So I just learned that there are algorithms that involve reading from uninitialized memory. See here for an example. It doesn’t seem like it’s possible to implement this data structure in Rust because reading uninitialized bytes is always undefined behaviour. Could we maybe add an intrinsic which “initializes” a &mut [u8] by setting it to arbitrary bytes? (This would in practice be a no-op).
I don’t have a particular need for this, I just hate to think that this cool little data structure is unimplementable in Rust for such an easily-fixable reason.
It seems to me that this proposal would open a big security hole. If the sparse array is allocated on the heap, as seems likely, and that space formerly contained your credit card numbers and login username/password information for your various accounts, you’d probably be very unhappy that that information had just been exposed to the user whose program used this technique.
This is the job of the OS, not the language. For example, Linux kernel will zero out pages allocated for user space by default (see the mmapMAP_UNITIALIZED flag) unless you are on some embedded platforms with certain kernel compile-time configurations.
Rustc keeps track of initialization to avoid undefined behavior bugs – a matter of memory safety, not security.
I think technically &mut T is supposed to point to an already-initialized T… this doesn’t compile. You’re thinking of &out T (or whatever else you call it), but we don’t have that yet.
Who said that all allocations come directly from mmap? It’s not unheard of to have, say, malloc work by putting memory obtained from sbrk in a heap managed by the C library, and reusing memory that was previously freed. I haven’t looked how exactly memory allocation is done in Rust, but if it goes through a similar intermediary (and I believe it does), then taking care of deallocated sensitive data being inaccessible indeed becomes a job of the language.

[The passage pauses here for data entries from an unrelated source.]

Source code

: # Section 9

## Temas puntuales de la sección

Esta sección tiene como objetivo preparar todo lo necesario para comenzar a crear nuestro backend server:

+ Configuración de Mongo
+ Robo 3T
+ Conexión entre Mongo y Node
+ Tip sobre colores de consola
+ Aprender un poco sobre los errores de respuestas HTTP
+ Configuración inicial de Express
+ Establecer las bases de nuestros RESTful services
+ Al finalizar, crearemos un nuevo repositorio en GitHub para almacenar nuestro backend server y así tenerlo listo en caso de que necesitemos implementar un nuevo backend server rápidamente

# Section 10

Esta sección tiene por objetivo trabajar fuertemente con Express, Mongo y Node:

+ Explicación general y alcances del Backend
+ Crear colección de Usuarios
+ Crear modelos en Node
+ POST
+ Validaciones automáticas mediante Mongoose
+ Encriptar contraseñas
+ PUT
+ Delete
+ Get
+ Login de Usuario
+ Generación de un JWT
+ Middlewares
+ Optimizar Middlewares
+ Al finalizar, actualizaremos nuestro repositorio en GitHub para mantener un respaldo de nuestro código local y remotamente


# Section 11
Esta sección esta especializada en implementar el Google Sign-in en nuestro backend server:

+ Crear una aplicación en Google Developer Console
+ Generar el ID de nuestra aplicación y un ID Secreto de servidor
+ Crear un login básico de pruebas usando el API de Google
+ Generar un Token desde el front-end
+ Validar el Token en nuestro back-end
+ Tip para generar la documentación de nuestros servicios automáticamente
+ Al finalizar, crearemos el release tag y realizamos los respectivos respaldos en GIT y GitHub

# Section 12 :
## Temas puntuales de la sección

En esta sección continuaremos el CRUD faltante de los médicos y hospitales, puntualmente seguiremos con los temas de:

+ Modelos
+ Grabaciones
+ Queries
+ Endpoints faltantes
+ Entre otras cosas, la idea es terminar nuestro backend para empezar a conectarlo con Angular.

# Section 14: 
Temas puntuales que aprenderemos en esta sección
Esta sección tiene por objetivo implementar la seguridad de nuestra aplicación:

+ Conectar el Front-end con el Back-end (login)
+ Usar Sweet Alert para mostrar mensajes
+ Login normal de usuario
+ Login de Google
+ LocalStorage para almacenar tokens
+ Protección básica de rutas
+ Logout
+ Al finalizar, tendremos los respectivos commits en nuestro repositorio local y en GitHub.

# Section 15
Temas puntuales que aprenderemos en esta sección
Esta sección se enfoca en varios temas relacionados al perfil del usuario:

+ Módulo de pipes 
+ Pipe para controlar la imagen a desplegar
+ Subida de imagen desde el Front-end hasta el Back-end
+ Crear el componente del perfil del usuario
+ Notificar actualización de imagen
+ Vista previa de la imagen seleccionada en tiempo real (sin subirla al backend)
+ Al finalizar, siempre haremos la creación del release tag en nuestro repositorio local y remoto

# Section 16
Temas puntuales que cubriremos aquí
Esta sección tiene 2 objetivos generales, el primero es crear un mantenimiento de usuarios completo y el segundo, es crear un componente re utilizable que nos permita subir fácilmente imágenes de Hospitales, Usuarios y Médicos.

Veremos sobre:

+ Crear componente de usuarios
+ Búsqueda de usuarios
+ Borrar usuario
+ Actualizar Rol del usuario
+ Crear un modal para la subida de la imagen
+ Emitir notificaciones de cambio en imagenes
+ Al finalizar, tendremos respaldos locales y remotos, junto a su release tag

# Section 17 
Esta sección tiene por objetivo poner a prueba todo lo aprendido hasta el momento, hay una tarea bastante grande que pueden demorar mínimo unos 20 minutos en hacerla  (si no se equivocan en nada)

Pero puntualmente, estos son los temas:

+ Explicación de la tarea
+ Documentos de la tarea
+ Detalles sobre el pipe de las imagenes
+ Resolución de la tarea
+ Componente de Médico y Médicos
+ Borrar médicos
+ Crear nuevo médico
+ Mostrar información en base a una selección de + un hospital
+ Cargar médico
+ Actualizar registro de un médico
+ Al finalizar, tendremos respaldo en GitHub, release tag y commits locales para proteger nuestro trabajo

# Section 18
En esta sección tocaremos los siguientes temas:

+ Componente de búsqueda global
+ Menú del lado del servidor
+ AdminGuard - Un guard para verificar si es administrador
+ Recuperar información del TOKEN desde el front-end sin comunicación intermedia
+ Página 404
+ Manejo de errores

AFAIK the unsafe code guidelines are anywhere near settled on this point, but making it UB is certainly the most conservative option. Besides, many reasonable notions of “undefined bytes” that allow some useful operations (e.g. memcpy such values) still behave weirdly if you try to do any sort of computations on it. For example, in LLVM every use of the undef is a different arbitrary byte pattern, and with the proposed poison, it’s UB to branch on a value derived from poison (whereas with undef it would non-deterministically pick one branch). And this is not because LLVM is being antagonistic, giving stronger guarantees would severely curtail some desirable optimizations.
Trying to carve out a well-defined subset of operations on “undefined values” is fraught with issues, so it’s prudent to make it UB.
Relatedly but distinct, something is needed to deal with padding bytes, but they could very well be special cased. Even though we certainly want to be able to initialize a struct by initializing each field separately (and thus leaving padding uninitialized), uninitialized bytes in padding could be treated differently from uninitialized bytes that are not padding.
This is precisely my concern. libstd/heap.rs contains four related memory deallocation/reallocation functions that each seem to have the potential to leak prior contents unless the released memory is overwritten as part of the release process. Here is the relevant code:
Replacing the standard underlying system allocator with a custom one that always block-overwrote released memory would be overkill. What seems desirable is some sort of indicator, perhaps via a new ZST, that specific structures (e.g., a specific vector containing sensitive information) should have its prior memory cleared whenever it is dropped or reallocated.
I have been unable to find the code for alloc_system::System, and thus unable to convince myself that this would be true for all ports of Rust, particularly for embedded ports to the various SoCs used in IoT.
Just to play devils-advocate in the hope of learning something:
Why wouldn’t a sufficiently-aware compiler see writing zeros to memory that is immediately freed as unused values, which it was free to optimize away?
With a side order of: (does any compiler actually do that?) How could you tell? It’s not something that you can write a test-case for.